Figure 7-1 CPU and System I/O Caches

Graphic

When an attempt is made to read data from main memory, the associated cache first determines whether it contains the requested data. If so, it quickly satisfies the request. If the cache does not have the data, it retrieves the data from main memory, passes the data on to the requestor, and saves the data in case that data is requested again.

Similarly, on a write cycle, the data is stored in the cache quickly and the CPU or device is allowed to continue executing (transferring). This takes much less time than it otherwise would if the CPU or device had to wait for the data to be written to memory.

An implication of this model is that after a device transfer has been completed, the data may still be in the I/O cache but not yet in main memory. If the CPU accesses the memory, it may read the wrong data from the CPU cache. To ensure a consistent view of the memory for the CPU, the driver must call a synchronization routine to write the data from the I/O cache to main memory and update the CPU cache with the new data. Similarly, a synchronization step is required if data modified by the CPU is to be accessed by a device.

There may also be additional caches and buffers in between the device and memory, such as caches associated with bus extenders or bridges. ddi_dma_sync(9F) is provided to synchronize all applicable caches.

ddi_dma_sync()

If a memory object has multiple mappings--such as for a device (through the DMA handle), and for the CPU--and one mapping is used to modify the memory object, the driver needs to call ddi_dma_sync(9F) to ensure that the modification of the memory object is complete before accessing the object through another mapping. ddi_dma_sync(9F) may also inform other mappings of the object that any cached references to the object are now stale. Additionally, ddi_dma_sync(9F) flushes or invalidates stale cache references as necessary.

Generally, the driver has to call ddi_dma_sync(9F) when a DMA transfer completes. The exception to this is that deallocating the DMA resources (ddi_dma_unbind_handle(9F)) does an implicit ddi_dma_sync(9F) on behalf of the driver.

	int ddi_dma_sync(ddi_dma_handle_t handle, off_t off,
 		size_t length, u_int type);

If the object is going to be read by the DMA engine of the device, the device's view of the object must be synchronized by setting cttype to DDI_DMA_SYNC_FORDEV. If the DMA engine of the device has written to the memory object, and the object is going to be read by the CPU, the CPU's view of the object must be synchronized by setting type to DDI_DMA_SYNC_FORCPU.
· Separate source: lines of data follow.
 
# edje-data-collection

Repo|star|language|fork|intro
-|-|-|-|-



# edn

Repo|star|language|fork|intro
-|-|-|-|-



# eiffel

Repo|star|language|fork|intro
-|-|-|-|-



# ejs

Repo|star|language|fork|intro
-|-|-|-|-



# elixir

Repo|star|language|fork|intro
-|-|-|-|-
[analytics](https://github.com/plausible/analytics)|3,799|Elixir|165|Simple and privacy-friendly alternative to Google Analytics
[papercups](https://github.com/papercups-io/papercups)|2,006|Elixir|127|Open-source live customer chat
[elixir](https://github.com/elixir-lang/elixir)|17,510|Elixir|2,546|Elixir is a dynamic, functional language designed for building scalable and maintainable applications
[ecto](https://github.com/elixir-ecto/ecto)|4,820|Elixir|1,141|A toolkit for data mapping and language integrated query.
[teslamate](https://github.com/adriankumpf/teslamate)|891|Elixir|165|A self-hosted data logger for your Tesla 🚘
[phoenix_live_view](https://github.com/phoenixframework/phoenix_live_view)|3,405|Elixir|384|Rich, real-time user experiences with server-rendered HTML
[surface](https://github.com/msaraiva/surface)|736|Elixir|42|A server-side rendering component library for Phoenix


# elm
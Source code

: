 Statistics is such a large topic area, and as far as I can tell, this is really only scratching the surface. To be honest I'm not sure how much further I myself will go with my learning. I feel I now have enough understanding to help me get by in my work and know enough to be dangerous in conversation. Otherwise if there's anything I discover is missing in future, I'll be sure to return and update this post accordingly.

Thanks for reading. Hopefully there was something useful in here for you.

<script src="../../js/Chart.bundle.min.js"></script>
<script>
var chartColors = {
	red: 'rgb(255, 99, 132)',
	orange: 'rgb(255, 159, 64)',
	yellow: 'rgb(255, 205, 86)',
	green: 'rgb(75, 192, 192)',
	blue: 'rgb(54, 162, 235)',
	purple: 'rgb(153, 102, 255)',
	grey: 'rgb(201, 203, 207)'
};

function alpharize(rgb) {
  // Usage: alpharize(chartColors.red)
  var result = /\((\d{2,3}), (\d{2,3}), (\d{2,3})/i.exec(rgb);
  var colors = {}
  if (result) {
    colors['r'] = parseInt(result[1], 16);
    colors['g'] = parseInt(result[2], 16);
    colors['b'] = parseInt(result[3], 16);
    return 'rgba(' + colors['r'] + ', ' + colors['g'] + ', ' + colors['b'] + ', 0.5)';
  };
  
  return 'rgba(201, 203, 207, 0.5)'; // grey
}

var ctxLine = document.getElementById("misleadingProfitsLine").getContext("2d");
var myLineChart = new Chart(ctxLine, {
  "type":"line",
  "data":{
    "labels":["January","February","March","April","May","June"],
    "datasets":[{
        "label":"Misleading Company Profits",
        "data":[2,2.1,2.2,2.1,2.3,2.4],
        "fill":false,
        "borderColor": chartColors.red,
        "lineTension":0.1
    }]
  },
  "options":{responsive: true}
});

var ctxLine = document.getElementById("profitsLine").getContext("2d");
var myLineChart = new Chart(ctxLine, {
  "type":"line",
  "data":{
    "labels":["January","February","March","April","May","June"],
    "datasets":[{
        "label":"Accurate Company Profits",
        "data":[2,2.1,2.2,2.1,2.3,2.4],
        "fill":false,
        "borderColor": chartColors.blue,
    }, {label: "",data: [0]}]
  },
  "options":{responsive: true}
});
Here is an example of synchronizing a DMA object for the CPU:

	if (ddi_dma_sync(xsp->handle, 0, length, DDI_DMA_SYNC_FORCPU)
 		== DDI_SUCCESS) {
 		/* the CPU can now access the transferred data */
 		...		
 	} else {
 		error handling
 	}

If the only mapping that concerns the driver is one for the kernel (such as memory allocated by ddi_dma_mem_alloc(9F)), the flag DDI_DMA_SYNC_FORKERNEL can be used. This is a hint to the system that if it can synchronize the kernel's view faster than the CPU's view, it can do so; otherwise, it acts the same as DDI_DMA_SYNC_FORCPU.